2017: A space odyssey

There has been so much going on over the last few months that I’ve struggled to know where to start. Normally I find the inspiration for posts everywhere but it feels as if watching in silence (frequently the stunned kind) and listening (versus spouting off) has been the order of the day. Democracy has certainly shown us the power that the disenfranchised and unheard hold in their hands and the last six months has revealed the world to be a much more uncertain place than a whole lot of us thought it was.

Uncertainty prevails closer to home too. Back in June I posted about the changes at work and this week it will be my turn to say my goodbyes. After almost six years, the people and projects that have shaped a large proportion of my life will disappear and while there will be some friendships that endure, I will be left with quite a large space in my life.

(Actually what’s immediately next is a packed two weeks of pre-Christmas catch-ups before a sojourn in Thailand and a family Christmas Down Under…but I digress.)

The saying goes that nature abhors a vacuum and human nature is no exception. We are driven to achieve instead of discover, stillness must be filled with doing and silence is shattered with noise and words rather than peace and understanding.

Space – finding it and holding on to it – is a tricky thing to manage.


This photograph was taken yesterday as I stood on the second floor of the atrium in the Design Museum‘s new home, the old Commonwealth Institute building in Kensington. It’s a great example of the paradox of ‘holding the space’ – the challenges in maintaining the listed hyperbolic parabaloid roof versus the striking effect of the sweeping curves of the atrium ceiling. Is the former really worth the latter?

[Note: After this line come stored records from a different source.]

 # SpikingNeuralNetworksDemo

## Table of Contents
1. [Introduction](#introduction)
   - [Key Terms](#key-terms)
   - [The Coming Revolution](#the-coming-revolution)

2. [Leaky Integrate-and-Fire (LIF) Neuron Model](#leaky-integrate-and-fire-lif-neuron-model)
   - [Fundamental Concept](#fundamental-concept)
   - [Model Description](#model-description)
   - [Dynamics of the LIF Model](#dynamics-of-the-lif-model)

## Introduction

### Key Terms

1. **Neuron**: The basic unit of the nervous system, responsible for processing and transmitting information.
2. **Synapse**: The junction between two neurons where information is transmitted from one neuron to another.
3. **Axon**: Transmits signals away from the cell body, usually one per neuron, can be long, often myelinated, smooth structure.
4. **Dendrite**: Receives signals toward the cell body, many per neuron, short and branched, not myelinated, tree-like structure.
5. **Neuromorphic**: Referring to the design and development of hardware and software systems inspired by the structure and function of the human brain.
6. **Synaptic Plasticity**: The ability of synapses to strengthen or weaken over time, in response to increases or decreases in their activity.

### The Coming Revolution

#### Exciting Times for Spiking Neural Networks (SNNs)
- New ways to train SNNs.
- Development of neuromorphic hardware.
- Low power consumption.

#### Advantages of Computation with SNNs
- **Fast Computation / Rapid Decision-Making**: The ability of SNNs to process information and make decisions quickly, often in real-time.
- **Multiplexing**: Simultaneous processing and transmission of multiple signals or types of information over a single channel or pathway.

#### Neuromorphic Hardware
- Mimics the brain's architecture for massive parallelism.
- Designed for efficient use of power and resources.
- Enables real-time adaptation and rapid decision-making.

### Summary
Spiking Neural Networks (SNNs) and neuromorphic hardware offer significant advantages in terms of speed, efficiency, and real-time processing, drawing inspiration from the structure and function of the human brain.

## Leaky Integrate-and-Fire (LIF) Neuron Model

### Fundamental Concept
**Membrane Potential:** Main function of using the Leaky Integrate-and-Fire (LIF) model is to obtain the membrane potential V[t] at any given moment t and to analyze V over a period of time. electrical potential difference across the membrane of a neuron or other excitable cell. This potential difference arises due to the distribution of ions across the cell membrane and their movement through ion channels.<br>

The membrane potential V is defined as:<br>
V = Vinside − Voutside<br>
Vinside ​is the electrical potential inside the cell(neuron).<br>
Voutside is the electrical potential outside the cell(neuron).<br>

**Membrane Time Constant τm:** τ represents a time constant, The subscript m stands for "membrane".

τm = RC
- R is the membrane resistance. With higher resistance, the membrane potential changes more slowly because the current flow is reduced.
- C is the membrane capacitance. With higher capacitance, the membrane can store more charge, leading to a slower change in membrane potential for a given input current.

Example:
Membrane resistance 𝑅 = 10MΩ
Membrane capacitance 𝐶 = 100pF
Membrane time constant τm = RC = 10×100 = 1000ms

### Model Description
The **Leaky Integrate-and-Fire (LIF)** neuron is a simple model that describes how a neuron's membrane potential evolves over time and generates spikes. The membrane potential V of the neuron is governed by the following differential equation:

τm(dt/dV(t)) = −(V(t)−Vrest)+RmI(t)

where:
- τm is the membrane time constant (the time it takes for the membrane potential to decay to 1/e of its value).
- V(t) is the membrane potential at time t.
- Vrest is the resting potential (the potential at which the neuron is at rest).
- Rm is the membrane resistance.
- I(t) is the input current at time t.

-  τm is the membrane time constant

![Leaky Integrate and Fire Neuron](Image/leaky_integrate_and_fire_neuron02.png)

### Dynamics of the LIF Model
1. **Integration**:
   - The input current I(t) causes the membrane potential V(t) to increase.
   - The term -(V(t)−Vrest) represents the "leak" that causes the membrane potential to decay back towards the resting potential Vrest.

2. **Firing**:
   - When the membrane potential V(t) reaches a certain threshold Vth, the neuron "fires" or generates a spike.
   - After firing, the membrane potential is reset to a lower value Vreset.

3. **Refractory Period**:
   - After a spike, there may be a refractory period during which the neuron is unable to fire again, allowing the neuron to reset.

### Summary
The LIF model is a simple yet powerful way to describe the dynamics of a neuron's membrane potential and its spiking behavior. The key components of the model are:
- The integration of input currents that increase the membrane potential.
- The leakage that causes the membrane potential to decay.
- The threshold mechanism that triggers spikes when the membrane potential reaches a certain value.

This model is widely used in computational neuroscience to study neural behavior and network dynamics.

My journey into this new space is not unexpected and for some time, I’ve had a general idea of what’s next and how I aim to build some different life choices into the next 8-10 years. Over the last year, I have been working on several things that may become pieces of this future but the really specific parts are not yet fully formed. It’s hugely exciting…and uncomfortable.

Space – and uncertainty – is scary.

When people ask me about what’s next, I feel the urge to explain it all, to define it and lay out the way forward. I jumped out of a plane about 15 years ago and it’s that same feeling – perched at the open door, looking out over the landscape sprawled below and questioning whether I was brave or stupid to be doing this. Then leaping out into the void, trusting that the agreed plan I’d learnt in my pre-jump training (as well as the parachute instructor strapped onto my back) would result in my landing on my feet again.

And I felt it when I arrived at Heathrow Airport almost 13 years ago, with nothing before me except the chance to build a new life. In both cases there was much ungainly sprawling and innumerable dents to my ego. But what an education I’ve had.

I’ve learnt that I am resilient and resourceful – over and over again. (They do say that life keeps giving you the lesson you need until you’ve learned what it’s meant to teach you.)

I’ve created opportunities to be generous and inspire others, something that really speaks to my heart.

And I’ve developed a knack for making the space to explore, to reflect, to trust that what I want is okay and to find the quiet moments (mainly during my regular swim sessions) when the voices in my head get opinionated and shout-y.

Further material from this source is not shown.